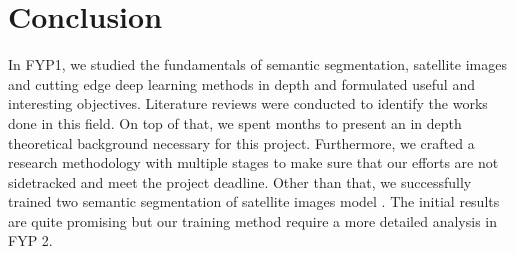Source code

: \section{Conclusion}

In FYP1, we studied the fundamentals of semantic segmentation, satellite images and cutting edge deep learning methods in depth and formulated useful and interesting objectives. Literature reviews were conducted to identify the works done in this field. On top of that, we spent months to present an in depth theoretical background necessary for this project. Furthermore, we crafted a research methodology with multiple stages to make sure that our efforts are not sidetracked and meet the project deadline. Other than that, we successfully trained two semantic segmentation of satellite images model . The initial results are quite promising but our training method require a more detailed analysis in FYP 2.
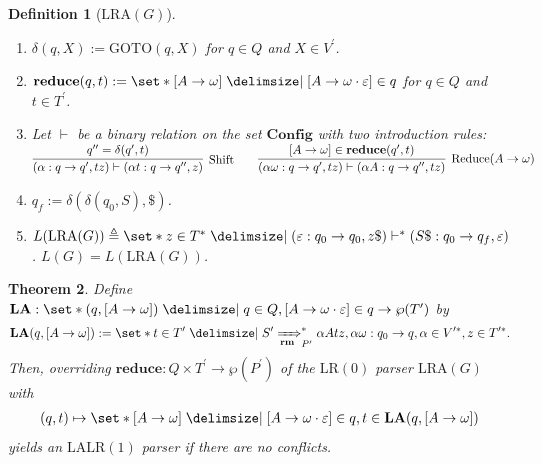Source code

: \documentclass[12pt]{article}
\newtheorem{theorem}{Theorem}
\newtheorem{definition}[theorem]{Definition}
\newcommand{\powerset}
{ \wp }
\begin{document}
\begin{definition}[$\mathrm{LRA}(G)$]
\begin{enumerate}
\item[$\mathrm{(xii)}$] $\delta ( q , X ) := \mathrm{GOTO} ( q , X )$ for $q \in Q$ and $X \in V^\prime$.
\item[$\mathrm{(xiii)}$] $\mathbf{reduce} ( q , t ) := \set*{ [ A \to \omega ] \mid [ A \to \omega \cdot \varepsilon ] \in q }$ for $q \in Q$ and $t \in T^\prime$.
\item[$\mathrm{(xiv)}$] Let $\vdash$ be a binary relation on the set $\mathbf{Config}$ with two introduction rules: \newline $\begin{matrix} \infer[\mathrm{Shift}]{ ( \alpha : q \to q^\prime , t z ) \vdash ( \alpha t : q \to q^{\prime \prime} , z ) }{ q^{\prime \prime} = \delta ( q^\prime , t ) } & & \infer[\mathrm{Reduce} ( A \to \omega )]{ ( \alpha \omega : q \to q^\prime , t z ) \vdash ( \alpha A : q \to q^{\prime \prime} , t z ) }{ [ A \to \omega ] \in \mathbf{reduce} ( q^\prime , t ) } \end{matrix}$
\item[$\mathrm{(xv)}$] $q_f := \delta ( \delta ( q_0 , S ) , \$ )$.
\item[$\mathrm{(xvi)}$] $L ( \mathrm{LRA} ( G ) ) \triangleq \set*{ z \in { T }^\ast \mid ( \varepsilon : q_0 \to q_0 , z \$ ) \vdash^\ast ( S \$ : q_0 \to q_f , \varepsilon ) }$. $L ( G ) = L ( \mathrm{LRA} ( G ) )$.
\end{enumerate}
\end{definition}

\begin{theorem}
Define $\mathbf{LA} : \set*{ ( q , [ A \to \omega ] ) \mid q \in Q , [ A \to \omega \cdot \varepsilon ] \in q } \to \powerset ( T^\prime )$ by
\begin{align}
\mathbf{LA} ( q , [ A \to \omega ] ) := \set*{ t \in T^\prime \mid S^\prime \xRightarrow[\mathbf{rm}]{}_{P^\prime}^\ast \alpha A t z , \alpha \omega : q_0 \to q , \alpha \in V^{\prime \ast}, z \in T^{\prime \ast} } .
\end{align}
Then, overriding $\mathbf{reduce} : Q \times T^\prime \to \powerset ( P^\prime )$ of the $\mathrm{LR(0)}$ parser $\mathrm{LRA} ( G )$ with
\begin{align*}
( q , t ) \mapsto \set*{ [ A \to \omega ] \mid [ A \to \omega \cdot \varepsilon ] \in q , t \in \mathbf{LA} ( q , [ A \to \omega ] ) }
\end{align*}
yields an $\mathrm{LALR(1)}$ parser if there are no conflicts.
\end{theorem}
\end{document}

Task objective:
No pictures belong in the copy. Repeat the listing above exactly.

Answer below:
Source code

: \section{Conclusion}

In FYP1, we studied the fundamentals of semantic segmentation, satellite images and cutting edge deep learning methods in depth and formulated useful and interesting objectives. Literature reviews were conducted to identify the works done in this field. On top of that, we spent months to present an in depth theoretical background necessary for this project. Furthermore, we crafted a research methodology with multiple stages to make sure that our efforts are not sidetracked and meet the project deadline. Other than that, we successfully trained two semantic segmentation of satellite images model . The initial results are quite promising but our training method require a more detailed analysis in FYP 2.
Source code

: \documentclass[12pt]{article}
\newtheorem{theorem}{Theorem}
\newtheorem{definition}[theorem]{Definition}
\newcommand{\powerset}
{ \wp }
\begin{document}
\begin{definition}[$\mathrm{LRA}(G)$]
\begin{enumerate}
\item[$\mathrm{(xii)}$] $\delta ( q , X ) := \mathrm{GOTO} ( q , X )$ for $q \in Q$ and $X \in V^\prime$.
\item[$\mathrm{(xiii)}$] $\mathbf{reduce} ( q , t ) := \set*{ [ A \to \omega ] \mid [ A \to \omega \cdot \varepsilon ] \in q }$ for $q \in Q$ and $t \in T^\prime$.
\item[$\mathrm{(xiv)}$] Let $\vdash$ be a binary relation on the set $\mathbf{Config}$ with two introduction rules: \newline $\begin{matrix} \infer[\mathrm{Shift}]{ ( \alpha : q \to q^\prime , t z ) \vdash ( \alpha t : q \to q^{\prime \prime} , z ) }{ q^{\prime \prime} = \delta ( q^\prime , t ) } & & \infer[\mathrm{Reduce} ( A \to \omega )]{ ( \alpha \omega : q \to q^\prime , t z ) \vdash ( \alpha A : q \to q^{\prime \prime} , t z ) }{ [ A \to \omega ] \in \mathbf{reduce} ( q^\prime , t ) } \end{matrix}$
\item[$\mathrm{(xv)}$] $q_f := \delta ( \delta ( q_0 , S ) , \$ )$.
\item[$\mathrm{(xvi)}$] $L ( \mathrm{LRA} ( G ) ) \triangleq \set*{ z \in { T }^\ast \mid ( \varepsilon : q_0 \to q_0 , z \$ ) \vdash^\ast ( S \$ : q_0 \to q_f , \varepsilon ) }$. $L ( G ) = L ( \mathrm{LRA} ( G ) )$.
\end{enumerate}
\end{definition}

\begin{theorem}
Define $\mathbf{LA} : \set*{ ( q , [ A \to \omega ] ) \mid q \in Q , [ A \to \omega \cdot \varepsilon ] \in q } \to \powerset ( T^\prime )$ by
\begin{align}
\mathbf{LA} ( q , [ A \to \omega ] ) := \set*{ t \in T^\prime \mid S^\prime \xRightarrow[\mathbf{rm}]{}_{P^\prime}^\ast \alpha A t z , \alpha \omega : q_0 \to q , \alpha \in V^{\prime \ast}, z \in T^{\prime \ast} } .
\end{align}
Then, overriding $\mathbf{reduce} : Q \times T^\prime \to \powerset ( P^\prime )$ of the $\mathrm{LR(0)}$ parser $\mathrm{LRA} ( G )$ with
\begin{align*}
( q , t ) \mapsto \set*{ [ A \to \omega ] \mid [ A \to \omega \cdot \varepsilon ] \in q , t \in \mathbf{LA} ( q , [ A \to \omega ] ) }
\end{align*}
yields an $\mathrm{LALR(1)}$ parser if there are no conflicts.
\end{theorem}
\end{document}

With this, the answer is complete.